### WORK ITEM
Restate the records in full and exactly, with no images included.

### Items from a data source
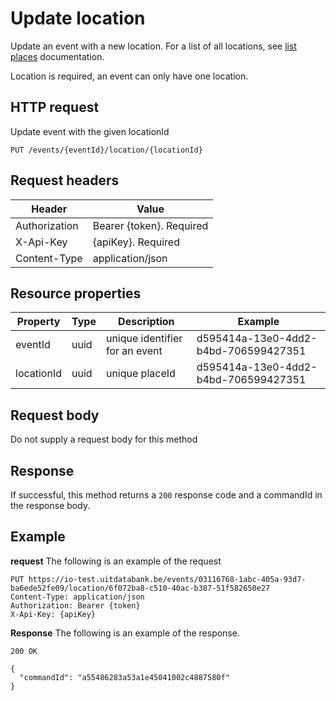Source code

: ---
---

# Update location

Update an event with a new location. For a list of all locations, see [list places](/places/place-list) documentation.

Location is required, an event can only have one location.

## HTTP request
Update event with the given locationId
```
PUT /events/{eventId}/location/{locationId}
```

## Request headers

| Header        | Value                     |
| ------------- | ------------------------- |
| Authorization | Bearer {token}. Required  |
| X-Api-Key     | {apiKey}. Required        |
| Content-Type  | application/json          |

## Resource properties

| Property	| Type | Description | Example |
|--|--|--|--|
| eventId	| uuid | unique identifier for an event | d595414a-13e0-4dd2-b4bd-706599427351 |
| locationId	| uuid | unique placeId | d595414a-13e0-4dd2-b4bd-706599427351 |

## Request body

Do not supply a request body for this method

## Response

If successful, this method returns a `200` response code and a commandId in the response body.

## Example

**request**
The following is an example of the request

```
PUT https://io-test.uitdatabank.be/events/03116768-1abc-405a-93d7-ba6ede52fe09/location/6f072ba8-c510-40ac-b387-51f582650e27
Content-Type: application/json
Authorization: Bearer {token}
X-Api-Key: {apiKey}
```

**Response**
The following is an example of the response.

```
200 OK

{
  "commandId": "a55486283a53a1e45041002c4887580f"
}
```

### SOLUTION TO THIS TASK
Source code

: ---
---

# Update location

Update an event with a new location. For a list of all locations, see [list places](/places/place-list) documentation.

Location is required, an event can only have one location.

## HTTP request
Update event with the given locationId
```
PUT /events/{eventId}/location/{locationId}
```

## Request headers

| Header        | Value                     |
| ------------- | ------------------------- |
| Authorization | Bearer {token}. Required  |
| X-Api-Key     | {apiKey}. Required        |
| Content-Type  | application/json          |

## Resource properties

| Property	| Type | Description | Example |
|--|--|--|--|
| eventId	| uuid | unique identifier for an event | d595414a-13e0-4dd2-b4bd-706599427351 |
| locationId	| uuid | unique placeId | d595414a-13e0-4dd2-b4bd-706599427351 |

## Request body

Do not supply a request body for this method

## Response

If successful, this method returns a `200` response code and a commandId in the response body.

## Example

**request**
The following is an example of the request

```
PUT https://io-test.uitdatabank.be/events/03116768-1abc-405a-93d7-ba6ede52fe09/location/6f072ba8-c510-40ac-b387-51f582650e27
Content-Type: application/json
Authorization: Bearer {token}
X-Api-Key: {apiKey}
```

**Response**
The following is an example of the response.

```
200 OK

{
  "commandId": "a55486283a53a1e45041002c4887580f"
}
```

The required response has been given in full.